### YOUR TASK
All of the data below needs to be set down again, exactly as shown.

### SOURCE MATERIAL
* * *
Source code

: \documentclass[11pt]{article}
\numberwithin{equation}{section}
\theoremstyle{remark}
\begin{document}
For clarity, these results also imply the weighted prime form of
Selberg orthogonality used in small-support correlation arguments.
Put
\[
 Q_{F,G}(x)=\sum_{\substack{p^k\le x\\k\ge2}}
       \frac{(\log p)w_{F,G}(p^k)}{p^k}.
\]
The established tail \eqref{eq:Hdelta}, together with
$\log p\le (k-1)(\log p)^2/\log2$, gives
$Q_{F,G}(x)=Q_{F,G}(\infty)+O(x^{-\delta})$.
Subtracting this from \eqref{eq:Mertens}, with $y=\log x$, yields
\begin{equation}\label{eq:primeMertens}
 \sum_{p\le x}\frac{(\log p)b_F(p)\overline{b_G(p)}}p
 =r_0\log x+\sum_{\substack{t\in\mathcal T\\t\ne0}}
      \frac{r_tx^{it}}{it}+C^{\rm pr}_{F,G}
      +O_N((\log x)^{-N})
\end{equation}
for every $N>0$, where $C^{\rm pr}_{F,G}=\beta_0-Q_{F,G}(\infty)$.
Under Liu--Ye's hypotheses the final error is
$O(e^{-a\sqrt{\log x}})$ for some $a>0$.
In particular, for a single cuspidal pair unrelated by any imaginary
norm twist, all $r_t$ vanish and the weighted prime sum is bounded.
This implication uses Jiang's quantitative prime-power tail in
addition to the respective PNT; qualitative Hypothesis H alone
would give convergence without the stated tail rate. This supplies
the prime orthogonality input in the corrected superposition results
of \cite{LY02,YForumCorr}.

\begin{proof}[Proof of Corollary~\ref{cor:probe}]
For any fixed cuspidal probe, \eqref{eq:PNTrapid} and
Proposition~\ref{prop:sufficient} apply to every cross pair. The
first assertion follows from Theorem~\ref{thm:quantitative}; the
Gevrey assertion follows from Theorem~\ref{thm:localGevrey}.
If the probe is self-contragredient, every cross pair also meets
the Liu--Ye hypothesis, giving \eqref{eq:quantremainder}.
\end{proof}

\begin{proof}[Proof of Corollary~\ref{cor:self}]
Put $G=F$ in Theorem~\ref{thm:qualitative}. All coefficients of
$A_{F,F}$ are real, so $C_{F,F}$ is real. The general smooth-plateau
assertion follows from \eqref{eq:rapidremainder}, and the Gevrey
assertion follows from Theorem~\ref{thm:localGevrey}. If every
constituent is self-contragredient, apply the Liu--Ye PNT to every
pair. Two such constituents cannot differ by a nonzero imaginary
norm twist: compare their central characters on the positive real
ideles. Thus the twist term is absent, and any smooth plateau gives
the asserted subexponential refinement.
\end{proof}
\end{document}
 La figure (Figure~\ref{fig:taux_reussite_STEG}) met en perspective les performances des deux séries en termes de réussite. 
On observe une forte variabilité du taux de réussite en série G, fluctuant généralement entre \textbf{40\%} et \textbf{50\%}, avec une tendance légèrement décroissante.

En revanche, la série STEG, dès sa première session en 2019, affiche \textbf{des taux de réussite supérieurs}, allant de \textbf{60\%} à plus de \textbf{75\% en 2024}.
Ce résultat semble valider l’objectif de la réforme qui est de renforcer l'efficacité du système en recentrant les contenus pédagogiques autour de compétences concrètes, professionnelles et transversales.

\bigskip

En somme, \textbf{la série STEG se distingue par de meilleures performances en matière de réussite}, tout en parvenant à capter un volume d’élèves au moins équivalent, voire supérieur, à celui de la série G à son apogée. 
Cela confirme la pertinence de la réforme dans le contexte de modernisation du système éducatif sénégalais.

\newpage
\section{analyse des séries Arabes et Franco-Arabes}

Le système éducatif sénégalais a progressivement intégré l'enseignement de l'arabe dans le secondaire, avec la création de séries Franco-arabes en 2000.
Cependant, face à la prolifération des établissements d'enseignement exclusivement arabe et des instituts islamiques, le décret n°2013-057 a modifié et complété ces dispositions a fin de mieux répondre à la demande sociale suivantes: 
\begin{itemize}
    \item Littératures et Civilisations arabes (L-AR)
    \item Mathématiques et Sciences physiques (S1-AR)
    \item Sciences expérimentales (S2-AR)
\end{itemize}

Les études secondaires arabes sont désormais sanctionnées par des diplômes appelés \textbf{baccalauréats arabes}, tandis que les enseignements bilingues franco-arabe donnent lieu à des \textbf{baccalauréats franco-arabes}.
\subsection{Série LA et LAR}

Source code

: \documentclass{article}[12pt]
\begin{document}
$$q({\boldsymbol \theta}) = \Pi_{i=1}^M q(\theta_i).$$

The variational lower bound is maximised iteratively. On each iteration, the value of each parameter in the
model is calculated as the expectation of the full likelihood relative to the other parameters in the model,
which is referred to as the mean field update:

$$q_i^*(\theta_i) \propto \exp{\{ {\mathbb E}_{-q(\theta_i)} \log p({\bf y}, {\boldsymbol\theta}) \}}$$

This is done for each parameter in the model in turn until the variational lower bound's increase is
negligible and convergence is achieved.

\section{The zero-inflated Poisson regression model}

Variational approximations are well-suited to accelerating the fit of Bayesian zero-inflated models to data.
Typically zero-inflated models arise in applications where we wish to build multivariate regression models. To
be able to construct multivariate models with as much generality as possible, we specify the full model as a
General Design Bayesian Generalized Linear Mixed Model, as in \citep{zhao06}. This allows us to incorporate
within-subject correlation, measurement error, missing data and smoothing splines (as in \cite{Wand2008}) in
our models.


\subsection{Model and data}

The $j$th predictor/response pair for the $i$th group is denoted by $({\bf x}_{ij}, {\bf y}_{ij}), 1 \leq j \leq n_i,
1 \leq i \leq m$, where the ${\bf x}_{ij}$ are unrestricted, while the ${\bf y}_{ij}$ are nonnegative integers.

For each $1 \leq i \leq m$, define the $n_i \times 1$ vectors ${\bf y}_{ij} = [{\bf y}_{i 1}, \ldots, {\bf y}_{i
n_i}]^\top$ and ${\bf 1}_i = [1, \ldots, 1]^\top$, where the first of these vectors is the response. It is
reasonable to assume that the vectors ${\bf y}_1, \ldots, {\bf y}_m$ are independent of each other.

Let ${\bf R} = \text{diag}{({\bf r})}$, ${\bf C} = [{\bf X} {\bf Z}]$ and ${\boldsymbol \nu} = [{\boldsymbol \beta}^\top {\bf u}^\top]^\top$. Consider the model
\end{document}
* * *
### FINISHED EXERCISE
Source code

: \documentclass[11pt]{article}
\numberwithin{equation}{section}
\theoremstyle{remark}
\begin{document}
For clarity, these results also imply the weighted prime form of
Selberg orthogonality used in small-support correlation arguments.
Put
\[
 Q_{F,G}(x)=\sum_{\substack{p^k\le x\\k\ge2}}
       \frac{(\log p)w_{F,G}(p^k)}{p^k}.
\]
The established tail \eqref{eq:Hdelta}, together with
$\log p\le (k-1)(\log p)^2/\log2$, gives
$Q_{F,G}(x)=Q_{F,G}(\infty)+O(x^{-\delta})$.
Subtracting this from \eqref{eq:Mertens}, with $y=\log x$, yields
\begin{equation}\label{eq:primeMertens}
 \sum_{p\le x}\frac{(\log p)b_F(p)\overline{b_G(p)}}p
 =r_0\log x+\sum_{\substack{t\in\mathcal T\\t\ne0}}
      \frac{r_tx^{it}}{it}+C^{\rm pr}_{F,G}
      +O_N((\log x)^{-N})
\end{equation}
for every $N>0$, where $C^{\rm pr}_{F,G}=\beta_0-Q_{F,G}(\infty)$.
Under Liu--Ye's hypotheses the final error is
$O(e^{-a\sqrt{\log x}})$ for some $a>0$.
In particular, for a single cuspidal pair unrelated by any imaginary
norm twist, all $r_t$ vanish and the weighted prime sum is bounded.
This implication uses Jiang's quantitative prime-power tail in
addition to the respective PNT; qualitative Hypothesis H alone
would give convergence without the stated tail rate. This supplies
the prime orthogonality input in the corrected superposition results
of \cite{LY02,YForumCorr}.

\begin{proof}[Proof of Corollary~\ref{cor:probe}]
For any fixed cuspidal probe, \eqref{eq:PNTrapid} and
Proposition~\ref{prop:sufficient} apply to every cross pair. The
first assertion follows from Theorem~\ref{thm:quantitative}; the
Gevrey assertion follows from Theorem~\ref{thm:localGevrey}.
If the probe is self-contragredient, every cross pair also meets
the Liu--Ye hypothesis, giving \eqref{eq:quantremainder}.
\end{proof}

\begin{proof}[Proof of Corollary~\ref{cor:self}]
Put $G=F$ in Theorem~\ref{thm:qualitative}. All coefficients of
$A_{F,F}$ are real, so $C_{F,F}$ is real. The general smooth-plateau
assertion follows from \eqref{eq:rapidremainder}, and the Gevrey
assertion follows from Theorem~\ref{thm:localGevrey}. If every
constituent is self-contragredient, apply the Liu--Ye PNT to every
pair. Two such constituents cannot differ by a nonzero imaginary
norm twist: compare their central characters on the positive real
ideles. Thus the twist term is absent, and any smooth plateau gives
the asserted subexponential refinement.
\end{proof}
\end{document}
 La figure (Figure~\ref{fig:taux_reussite_STEG}) met en perspective les performances des deux séries en termes de réussite. 
On observe une forte variabilité du taux de réussite en série G, fluctuant généralement entre \textbf{40\%} et \textbf{50\%}, avec une tendance légèrement décroissante.

En revanche, la série STEG, dès sa première session en 2019, affiche \textbf{des taux de réussite supérieurs}, allant de \textbf{60\%} à plus de \textbf{75\% en 2024}.
Ce résultat semble valider l’objectif de la réforme qui est de renforcer l'efficacité du système en recentrant les contenus pédagogiques autour de compétences concrètes, professionnelles et transversales.

\bigskip

En somme, \textbf{la série STEG se distingue par de meilleures performances en matière de réussite}, tout en parvenant à capter un volume d’élèves au moins équivalent, voire supérieur, à celui de la série G à son apogée. 
Cela confirme la pertinence de la réforme dans le contexte de modernisation du système éducatif sénégalais.

\newpage
\section{analyse des séries Arabes et Franco-Arabes}

Le système éducatif sénégalais a progressivement intégré l'enseignement de l'arabe dans le secondaire, avec la création de séries Franco-arabes en 2000.
Cependant, face à la prolifération des établissements d'enseignement exclusivement arabe et des instituts islamiques, le décret n°2013-057 a modifié et complété ces dispositions a fin de mieux répondre à la demande sociale suivantes: 
\begin{itemize}
    \item Littératures et Civilisations arabes (L-AR)
    \item Mathématiques et Sciences physiques (S1-AR)
    \item Sciences expérimentales (S2-AR)
\end{itemize}

Les études secondaires arabes sont désormais sanctionnées par des diplômes appelés \textbf{baccalauréats arabes}, tandis que les enseignements bilingues franco-arabe donnent lieu à des \textbf{baccalauréats franco-arabes}.
\subsection{Série LA et LAR}

Source code

: \documentclass{article}[12pt]
\begin{document}
$$q({\boldsymbol \theta}) = \Pi_{i=1}^M q(\theta_i).$$

The variational lower bound is maximised iteratively. On each iteration, the value of each parameter in the
model is calculated as the expectation of the full likelihood relative to the other parameters in the model,
which is referred to as the mean field update:

$$q_i^*(\theta_i) \propto \exp{\{ {\mathbb E}_{-q(\theta_i)} \log p({\bf y}, {\boldsymbol\theta}) \}}$$

This is done for each parameter in the model in turn until the variational lower bound's increase is
negligible and convergence is achieved.

\section{The zero-inflated Poisson regression model}

Variational approximations are well-suited to accelerating the fit of Bayesian zero-inflated models to data.
Typically zero-inflated models arise in applications where we wish to build multivariate regression models. To
be able to construct multivariate models with as much generality as possible, we specify the full model as a
General Design Bayesian Generalized Linear Mixed Model, as in \citep{zhao06}. This allows us to incorporate
within-subject correlation, measurement error, missing data and smoothing splines (as in \cite{Wand2008}) in
our models.


\subsection{Model and data}

The $j$th predictor/response pair for the $i$th group is denoted by $({\bf x}_{ij}, {\bf y}_{ij}), 1 \leq j \leq n_i,
1 \leq i \leq m$, where the ${\bf x}_{ij}$ are unrestricted, while the ${\bf y}_{ij}$ are nonnegative integers.

For each $1 \leq i \leq m$, define the $n_i \times 1$ vectors ${\bf y}_{ij} = [{\bf y}_{i 1}, \ldots, {\bf y}_{i
n_i}]^\top$ and ${\bf 1}_i = [1, \ldots, 1]^\top$, where the first of these vectors is the response. It is
reasonable to assume that the vectors ${\bf y}_1, \ldots, {\bf y}_m$ are independent of each other.

Let ${\bf R} = \text{diag}{({\bf r})}$, ${\bf C} = [{\bf X} {\bf Z}]$ and ${\boldsymbol \nu} = [{\boldsymbol \beta}^\top {\bf u}^\top]^\top$. Consider the model
\end{document}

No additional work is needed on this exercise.